Un manifestante del colectivo 'chalecos amarillos' lanza una patada contra gas lacrimógeno durante una protesta.

Hace sólo una semana y ya parece una eternidad. En su mensaje de Fin de Año, el 31 de diciembre, Emmanuel Macron, de pie desde el Palacio del Elíseo, parecía entender esa ira que estalló en 2018, una ira que, dijo, “venía de atrás”, una ira que, “con independencia de sus excesos y desbordamientos”, expresaba el deseo de “construir un futuro mejor”.

Cuatro días después, el 4 de enero de 2019, en la reunión del primer Consejo de Ministros del año, el cambio de rumbo era brutal: a mil leguas de la postura comprensiva, el portavoz del Gobierno, Benjamin Griveaux, decía de los chalecos amarillos que eran un movimiento “de agitadores que quieren la insurrección y, básicamente, derrocar al Gobierno”.

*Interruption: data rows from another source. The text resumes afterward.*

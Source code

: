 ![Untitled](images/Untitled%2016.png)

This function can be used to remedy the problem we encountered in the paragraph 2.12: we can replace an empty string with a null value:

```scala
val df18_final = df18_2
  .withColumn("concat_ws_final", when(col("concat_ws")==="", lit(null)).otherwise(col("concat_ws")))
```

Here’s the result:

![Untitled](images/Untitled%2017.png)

La decisión se había tomado incluso antes de las manifestaciones del 5 de enero. Con el pretexto de los actos violentos cometidos, en modo alguno mayoritarios, que se atribuyen únicamente a los manifestantes, y haciendo caso omiso del evidente resugir del movimiento de los chalecos amarilloschalecos amarillos, el primer ministro anunciaba este lunes ante las cámaras de TF1 una nueva batería de medidas represivas con el fin de ampliar la responsabilidad civil de los infractores, de sancionar la no declaración de una manifestación, considerar delito el hecho de llevar capucha y, por último, poder impedir que los manifestantes ya fichados se manifiesten y detenerlos de manera preventiva, como se hace con los hooligans en las competiciones deportivas.

Aunque no se le formuló ninguna pregunta a Édouard Philippe relativa a la violencia policial, de la que sí informó TF1, tampoco el primer ministro aludió a ella ni la condenó. Sí fue más locuaz al hablar de las 5.600 detenciones policiales y las 1.000 condenas a manifestantes ataviados con chalecos amarillos, unas cifras que demuestran la escalada sin precedentes de una represión que avergüenza a la Justicia.

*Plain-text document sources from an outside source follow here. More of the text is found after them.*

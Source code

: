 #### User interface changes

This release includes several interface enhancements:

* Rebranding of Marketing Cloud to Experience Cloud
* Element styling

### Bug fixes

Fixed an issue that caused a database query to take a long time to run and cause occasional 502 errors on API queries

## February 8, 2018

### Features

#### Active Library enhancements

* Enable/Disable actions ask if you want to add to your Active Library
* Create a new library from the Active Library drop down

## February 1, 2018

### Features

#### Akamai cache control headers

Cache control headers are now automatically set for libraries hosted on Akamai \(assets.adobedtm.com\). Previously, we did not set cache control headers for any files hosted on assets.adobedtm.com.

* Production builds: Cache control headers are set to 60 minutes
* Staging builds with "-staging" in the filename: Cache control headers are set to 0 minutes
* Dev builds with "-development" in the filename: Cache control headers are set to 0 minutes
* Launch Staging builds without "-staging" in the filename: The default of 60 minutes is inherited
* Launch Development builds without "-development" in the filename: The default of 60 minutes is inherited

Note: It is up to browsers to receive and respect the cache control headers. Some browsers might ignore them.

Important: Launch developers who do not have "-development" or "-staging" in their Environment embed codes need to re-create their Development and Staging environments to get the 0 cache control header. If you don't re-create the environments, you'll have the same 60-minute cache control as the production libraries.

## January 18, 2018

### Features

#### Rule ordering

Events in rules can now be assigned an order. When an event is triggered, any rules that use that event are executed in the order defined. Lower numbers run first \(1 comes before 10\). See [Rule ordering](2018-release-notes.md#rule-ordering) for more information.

Por muy censurable que sea, la violencia de los chalecos amarillos es la respuesta a la violencia de un Gobierno que no quiere oír nada. Al dirigirse explícitamente a los que “cuestionan las instituciones”, el primer ministro daba así la clave de esta terquedad: lo que alarma a esta Presidencia es que la cuestión política que se encuentra en el centro de este movimiento, más allá de las causas que lo motivaron –la carestía de la vida, el poder adquisitivo, la injusticia fiscal– lo desafía directamente.

Es la del agotamiento del sistema presidencial, ese poder personal que se adueña de la República, la desvitaliza y la paraliza, la monarquía electiva que, a través del abuso de poder, acaba por desacreditar a la democracia francesa entre el pueblo soberano.

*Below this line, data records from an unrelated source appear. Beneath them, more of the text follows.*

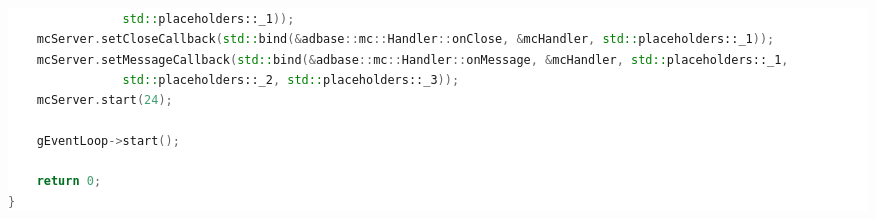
 ```cpp
				std::placeholders::_1));
	mcServer.setCloseCallback(std::bind(&adbase::mc::Handler::onClose, &mcHandler, std::placeholders::_1));
	mcServer.setMessageCallback(std::bind(&adbase::mc::Handler::onMessage, &mcHandler, std::placeholders::_1,
				std::placeholders::_2, std::placeholders::_3));
	mcServer.start(24);

	gEventLoop->start();

	return 0;
}
```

Las pertinentes reflexiones de Mounir Mahjoubi, secretario de Estado de Tecnología Digital, que en calidad de tal advertía de las esperanzas democráticas nacidas de la actual revolución tecnológica, sobre los chalecos amarillos como “una oportunidad para Francia”, no eran más que palabras huecas.

“El movimiento de los chalecos amarillos –escribía en Le Monde el 1 de enero– demuestra que ahora es posible organizarse espontáneamente sin intermediarios. Estoy convencido de que puede suponer una oportunidad para Francia [...] Lo que apuntan los chalecos amarillos es la imperiosa necesidad de una mayor justicia social y fiscal y la necesidad irreprimible de participar más activamente en el funcionamiento de nuestra democracia. [...] En su inmensa mayoría, los chalecos amarillos que he encontrado o que participan en el debate sobre las redes sociales no son violentos, sediciosos, antiecologistas, racistas, antisemitas ni homófobos”.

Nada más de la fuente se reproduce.